* **Exercise description**
Nothing outside the range is wanted. Repeat exactly the lines below from the one with "physical meaning and" through the one with "notation from the".

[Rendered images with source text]
--*--

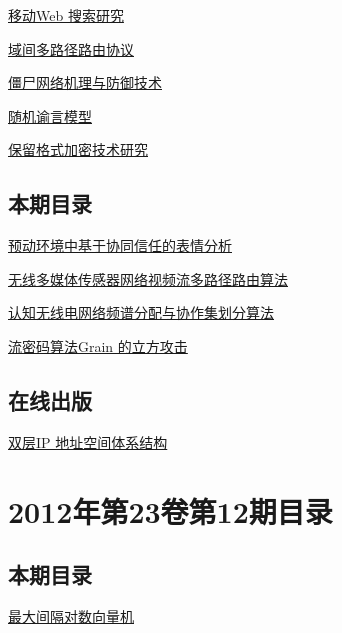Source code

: \documentclass[a4paper]{article}
\begin{document}
\href{http://www.jos.org.cn/ch/reader/download_pdf.aspx?file_no=4120&year_id=2012&quarter_id=1&falg=1}{移动Web 搜索研究}

\href{http://www.jos.org.cn/ch/reader/download_pdf.aspx?file_no=4119&year_id=2012&quarter_id=1&falg=1}{域间多路径路由协议}

\href{http://www.jos.org.cn/ch/reader/download_pdf.aspx?file_no=4101&year_id=2012&quarter_id=1&falg=1}{僵尸网络机理与防御技术}

\href{http://www.jos.org.cn/ch/reader/download_pdf.aspx?file_no=4092&year_id=2012&quarter_id=1&falg=1}{随机谕言模型}

\href{http://www.jos.org.cn/ch/reader/download_pdf.aspx?file_no=4096&year_id=2012&quarter_id=1&falg=1}{保留格式加密技术研究}

\subsection{本期目录}
\href{http://www.jos.org.cn/ch/reader/download_pdf.aspx?file_no=3981&year_id=2012&quarter_id=1&falg=1}{预动环境中基于协同信任的表情分析}

\href{http://www.jos.org.cn/ch/reader/download_pdf.aspx?file_no=4070&year_id=2012&quarter_id=1&falg=1}{无线多媒体传感器网络视频流多路径路由算法}

\href{http://www.jos.org.cn/ch/reader/download_pdf.aspx?file_no=4077&year_id=2012&quarter_id=1&falg=1}{认知无线电网络频谱分配与协作集划分算法}

\href{http://www.jos.org.cn/ch/reader/download_pdf.aspx?file_no=3983&year_id=2012&quarter_id=1&falg=1}{流密码算法Grain 的立方攻击}

\subsection{在线出版}
\href{http://www.jos.org.cn/ch/reader/download_pdf.aspx?file_no=4066&year_id=2012&quarter_id=1&falg=1}{双层IP 地址空间体系结构}


\section{\textbf{2012年第23卷第12期目录}}
\subsection{本期目录}
\href{http://www.jos.org.cn/ch/reader/download_pdf.aspx?file_no=4209&year_id=2012&quarter_id=12&falg=1}{最大间隔对数向量机}
\end{document}
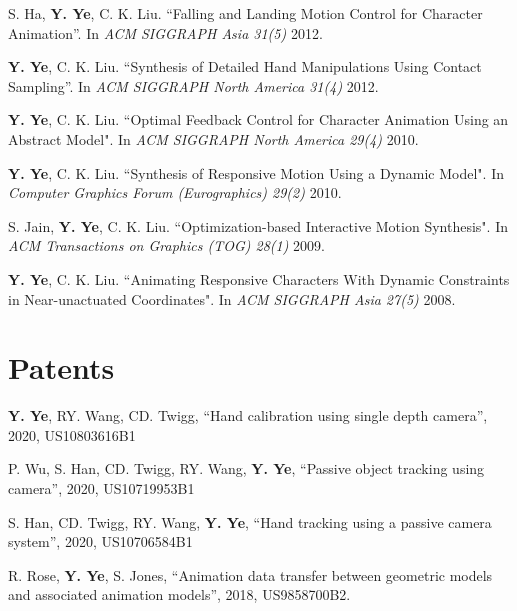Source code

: \documentclass[margin,line]{res}
\begin{document}
\begin{resume}
\vspace*{-.1in}
S. Ha, {\bf Y. Ye}, C. K. Liu. ``Falling and Landing Motion Control for Character Animation''. In {\em ACM SIGGRAPH Asia 31(5)} 2012.

\vspace*{-.1in}
{\bf Y. Ye}, C. K. Liu. ``Synthesis of Detailed Hand Manipulations Using Contact Sampling''. In {\em ACM SIGGRAPH North America 31(4)} 2012.

\vspace*{-.1in}
{\bf Y. Ye}, C. K. Liu. ``Optimal Feedback Control for Character Animation Using an Abstract Model". In {\em ACM SIGGRAPH North America 29(4)} 2010.

\vspace*{-.1in}
{\bf Y. Ye}, C. K. Liu. ``Synthesis of Responsive Motion Using a Dynamic Model". In {\em Computer Graphics Forum (Eurographics) 29(2)} 2010.

\vspace*{-.1in}
S. Jain, {\bf Y. Ye}, C. K. Liu. ``Optimization-based Interactive Motion Synthesis". In {\em ACM Transactions on Graphics (TOG) 28(1)} 2009. 

\vspace*{-.1in}
{\bf Y. Ye}, C. K. Liu. ``Animating Responsive Characters With Dynamic Constraints in Near-unactuated Coordinates".  In {\em ACM SIGGRAPH Asia 27(5)} 2008.



\section{\sc Patents}

{\bf Y. Ye},  RY. Wang, CD. Twigg, ``Hand calibration using single depth camera'', 2020, US10803616B1

\vspace*{-.1in}
P. Wu, S. Han, CD. Twigg, RY. Wang, {\bf Y. Ye}, ``Passive object tracking using camera'', 2020, US10719953B1

\vspace*{-.1in}
S. Han, CD. Twigg, RY. Wang, {\bf Y. Ye}, ``Hand tracking using a passive camera system'', 2020, US10706584B1

\vspace*{-.1in}
R. Rose, {\bf Y. Ye}, S. Jones, ``Animation data transfer between geometric models and associated animation models'', 2018, US9858700B2. 


\end{resume}
\end{document}
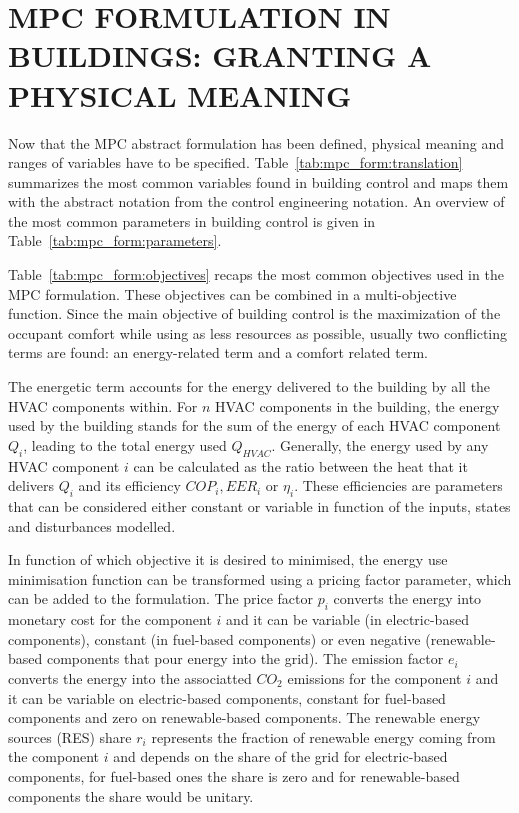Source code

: \documentclass[10pt]{extarticle}
\begin{document}
\section{MPC FORMULATION IN BUILDINGS: GRANTING A PHYSICAL MEANING }

Now that the MPC abstract formulation has been defined, 
physical meaning and ranges of variables have to be specified.
Table~\ref{tab:mpc_form:translation} summarizes the most common
variables found in building control and maps them with the abstract
notation from the control engineering notation. 
An overview of the most common parameters in building control is given in Table~\ref{tab:mpc_form:parameters}.

Table~\ref{tab:mpc_form:objectives} recaps the most common objectives used 
in the MPC formulation. These objectives can be combined in a multi-objective
function. Since the main objective of building control is the maximization of 
the occupant comfort while using as less resources as possible,
usually two conflicting terms are found: an energy-related term
and a comfort related term.   
 
The energetic term accounts for the energy delivered to the building by all
the HVAC components within. For $n$ HVAC components in the building, 
the energy used by the building stands for the sum of the energy of each
HVAC component $Q_i$, leading to the total energy used $Q_{HVAC}$.
Generally, the energy used by any HVAC component $i$ can be calculated as the
ratio between the heat that it delivers $Q_i$ and its efficiency $COP_i, EER_i$ or $\eta_i$. 
These efficiencies are parameters that can be considered either constant or variable
in function of the inputs, states and disturbances modelled.

In function of which objective it is desired to minimised, the energy use
minimisation function can be transformed using a pricing factor parameter,
which can be added to the formulation. 
The price factor $p_i$ converts the energy into monetary cost 
for the component $i$ and it can be variable
(in electric-based components), constant (in fuel-based components) or even negative 
(renewable-based components that pour energy into the grid).
The emission factor $e_i$ converts the energy into the associatted $CO_2$ emissions 
for the component $i$ and it can be variable on electric-based components,
constant for fuel-based components and zero on renewable-based components.
The renewable energy sources (RES) share $r_i$ represents the fraction of renewable
energy coming from the component $i$ and depends on the share of the grid for
electric-based components, for fuel-based ones the share is zero and for
renewable-based components the share would be unitary.
\end{document}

--*--

* **Result for this task**
physical meaning and ranges of variables have to be specified.
Table~\ref{tab:mpc_form:translation} summarizes the most common
variables found in building control and maps them with the abstract
notation from the control engineering notation. 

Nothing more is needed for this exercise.